Without FAISS the package falls back to scikit-learn's NearestNeighbors, which works fine at smaller scales.

Usage

The input is a DataFrame with at least two columns: one for user identifiers and one for narrative cluster labels. How you get the cluster labels is up to you — DP-Means over sentence embeddings works well, but any clustering is fine.

Static graph (CANE)

import pandas as pd
from cane import CANE

# df needs: disc_node_id (user), cluster (narrative label)
model = CANE(similarity_threshold=0.2)
G = model.fit(df)

Temporal graph (t-CANE)

t-CANE computes similarities at each time bin and aggregates them across time. Repeated co-engagement across bins strengthens edges; lapsed connections decay.

from cane import tCANE

# df additionally needs a time_bin column, e.g. biweekly periods
df["time_bin"] = df["created_at"].dt.to_period("2W").astype(str)

model = tCANE(method="decay", lambda_=0.2)
G = model.fit(df)

Available aggregation methods: decay, sum, average, max, stability.

Handling large narrative vocabularies

When your corpus has many narrative clusters (say, more than ten thousand), the TF-IDF user vectors become very high-dimensional and sparse. Cosine similarity degrades in this regime because most users share almost no clusters — the network ends up empty or dominated by a handful of high-volume accounts.

The fix is dimensionality reduction via TruncatedSVD before the similarity search. The key question is how many dimensions to use, and suggest_svd_dims answers it in terms of variance retained:

from cane import suggest_svd_dims

recommended_dims, curve = suggest_svd_dims(df, target_variance=0.90)
# → 147 dimensions retain 90.0% of variance

This fits a single SVD on the full matrix and reads off the cumulative explained variance, so you get the entire curve cheaply and can pick whatever retention level makes sense for your use case. Once you have a number, pass it via target_variance:

model = CANE(similarity_threshold=0.2, target_variance=0.90)
G = model.fit(df)

If you're not sure whether you need it, check the sparsity diagnostic that suggest_svd_dims prints. Sparsity above ~0.97 is the signal that reduction will help.
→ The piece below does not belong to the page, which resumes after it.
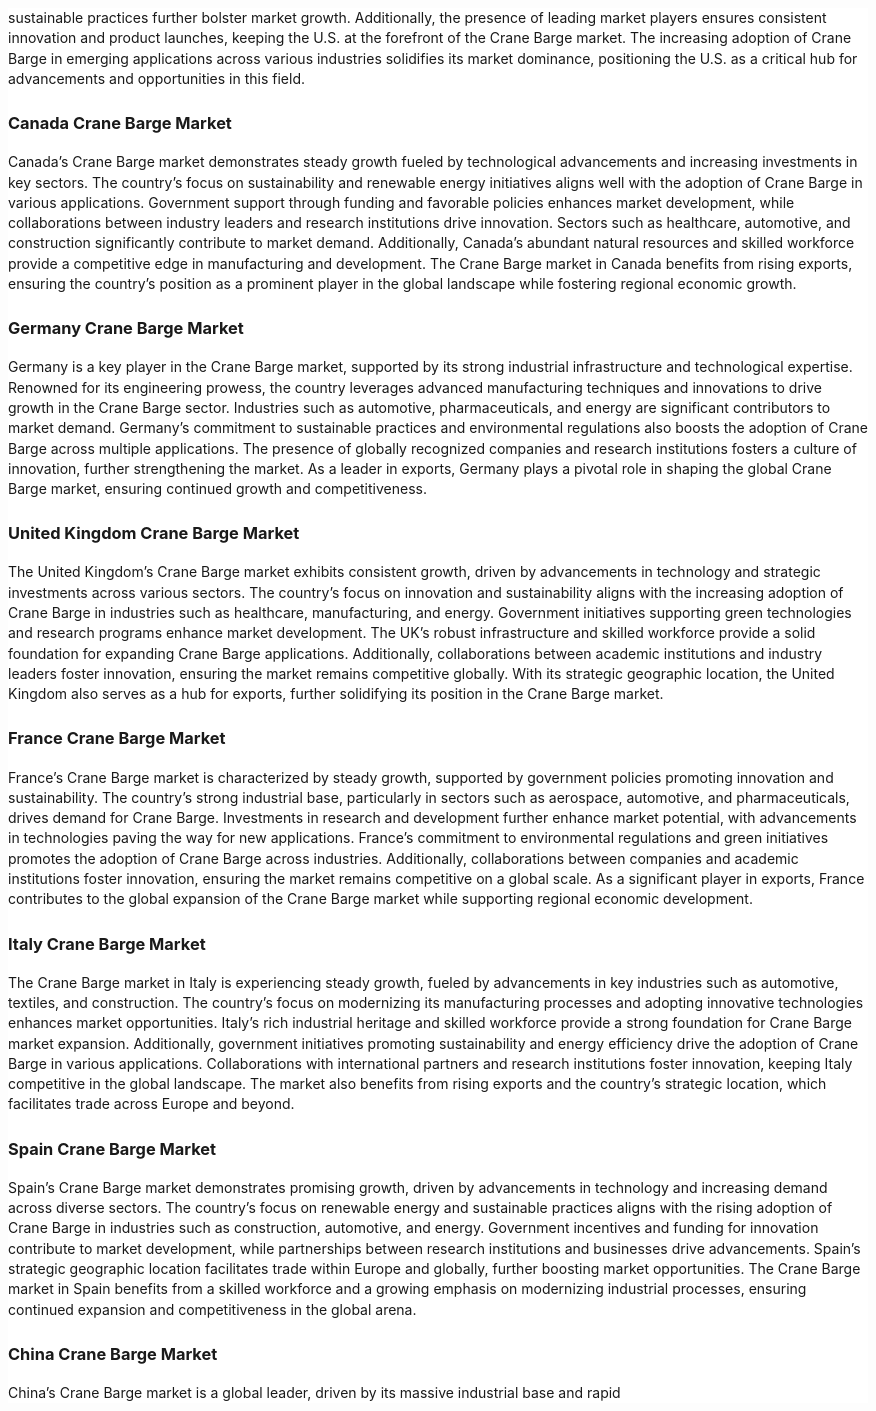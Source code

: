sustainable practices further bolster market growth. Additionally, the presence of leading market players ensures consistent innovation and product launches, keeping the U.S. at the forefront of the Crane Barge market. The increasing adoption of Crane Barge in emerging applications across various industries solidifies its market dominance, positioning the U.S. as a critical hub for advancements and opportunities in this field.</p><h3>Canada Crane Barge Market</h3><p>Canada&rsquo;s Crane Barge market demonstrates steady growth fueled by technological advancements and increasing investments in key sectors. The country&rsquo;s focus on sustainability and renewable energy initiatives aligns well with the adoption of Crane Barge in various applications. Government support through funding and favorable policies enhances market development, while collaborations between industry leaders and research institutions drive innovation. Sectors such as healthcare, automotive, and construction significantly contribute to market demand. Additionally, Canada&rsquo;s abundant natural resources and skilled workforce provide a competitive edge in manufacturing and development. The Crane Barge market in Canada benefits from rising exports, ensuring the country&rsquo;s position as a prominent player in the global landscape while fostering regional economic growth.</p><h3>Germany Crane Barge Market</h3><p>Germany is a key player in the Crane Barge market, supported by its strong industrial infrastructure and technological expertise. Renowned for its engineering prowess, the country leverages advanced manufacturing techniques and innovations to drive growth in the Crane Barge sector. Industries such as automotive, pharmaceuticals, and energy are significant contributors to market demand. Germany&rsquo;s commitment to sustainable practices and environmental regulations also boosts the adoption of Crane Barge across multiple applications. The presence of globally recognized companies and research institutions fosters a culture of innovation, further strengthening the market. As a leader in exports, Germany plays a pivotal role in shaping the global Crane Barge market, ensuring continued growth and competitiveness.</p><h3>United Kingdom Crane Barge Market</h3><p>The United Kingdom&rsquo;s Crane Barge market exhibits consistent growth, driven by advancements in technology and strategic investments across various sectors. The country&rsquo;s focus on innovation and sustainability aligns with the increasing adoption of Crane Barge in industries such as healthcare, manufacturing, and energy. Government initiatives supporting green technologies and research programs enhance market development. The UK&rsquo;s robust infrastructure and skilled workforce provide a solid foundation for expanding Crane Barge applications. Additionally, collaborations between academic institutions and industry leaders foster innovation, ensuring the market remains competitive globally. With its strategic geographic location, the United Kingdom also serves as a hub for exports, further solidifying its position in the Crane Barge market.</p><h3>France Crane Barge Market</h3><p>France&rsquo;s Crane Barge market is characterized by steady growth, supported by government policies promoting innovation and sustainability. The country&rsquo;s strong industrial base, particularly in sectors such as aerospace, automotive, and pharmaceuticals, drives demand for Crane Barge. Investments in research and development further enhance market potential, with advancements in technologies paving the way for new applications. France&rsquo;s commitment to environmental regulations and green initiatives promotes the adoption of Crane Barge across industries. Additionally, collaborations between companies and academic institutions foster innovation, ensuring the market remains competitive on a global scale. As a significant player in exports, France contributes to the global expansion of the Crane Barge market while supporting regional economic development.</p><h3>Italy Crane Barge Market</h3><p>The Crane Barge market in Italy is experiencing steady growth, fueled by advancements in key industries such as automotive, textiles, and construction. The country&rsquo;s focus on modernizing its manufacturing processes and adopting innovative technologies enhances market opportunities. Italy&rsquo;s rich industrial heritage and skilled workforce provide a strong foundation for Crane Barge market expansion. Additionally, government initiatives promoting sustainability and energy efficiency drive the adoption of Crane Barge in various applications. Collaborations with international partners and research institutions foster innovation, keeping Italy competitive in the global landscape. The market also benefits from rising exports and the country&rsquo;s strategic location, which facilitates trade across Europe and beyond.</p><h3>Spain Crane Barge Market</h3><p>Spain&rsquo;s Crane Barge market demonstrates promising growth, driven by advancements in technology and increasing demand across diverse sectors. The country&rsquo;s focus on renewable energy and sustainable practices aligns with the rising adoption of Crane Barge in industries such as construction, automotive, and energy. Government incentives and funding for innovation contribute to market development, while partnerships between research institutions and businesses drive advancements. Spain&rsquo;s strategic geographic location facilitates trade within Europe and globally, further boosting market opportunities. The Crane Barge market in Spain benefits from a skilled workforce and a growing emphasis on modernizing industrial processes, ensuring continued expansion and competitiveness in the global arena.</p><h3>China Crane Barge Market</h3><p>China&rsquo;s Crane Barge market is a global leader, driven by its massive industrial base and rapid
Picking a similarity threshold

A threshold that's too high gives you a sparse, disconnected graph; too low and you're connecting users who don't really share much. suggest_threshold shows you the connectivity rate at several candidate values so you can make an informed choice:

model = CANE(target_variance=0.90)
results = model.suggest_threshold(df)

# Threshold → Connectivity rate
# 0.10  →  94.3% nodes connected
# 0.20  →  81.2% nodes connected
# 0.30  →  63.7% nodes connected
# 0.40  →  41.0% nodes connected
# 0.50  →  22.1% nodes connected

For most downstream tasks (IO detection, stance prediction) something in the 0.15–0.30 range tends to work well. Narrative emergence prediction can tolerate lower thresholds since the signal comes from neighbor activity counts rather than community structure.

Graph diagnostics

from cane import graph_diagnostics

graph_diagnostics(G, name="My corpus")
# My corpus
# ========================================
# Nodes:              45231
# Edges:              312847
# Connected nodes:    41983 (92.8%)
# ...

Citation

If you use this in your work, please cite:

@article{gerard2025bridging,
  title={Bridging the narrative divide: Cross-platform discourse networks in fragmented ecosystems},
  author={Gerard, Patrick and Hanley, Hans WA and Luceri, Luca and Ferrara, Emilio},
  journal={arXiv preprint arXiv:2505.21729},
  year={2025}
}

License

MIT

Project details

These details have not been verified by PyPI

Project links

Release history Release notifications | RSS feed

This version

0.1.0

May 12, 2026

Download files

Download the file for your platform. If you're not sure which to choose, learn more about installing packages.

Source Distribution

cane_networks-0.1.0.tar.gz (14.0 kB view details)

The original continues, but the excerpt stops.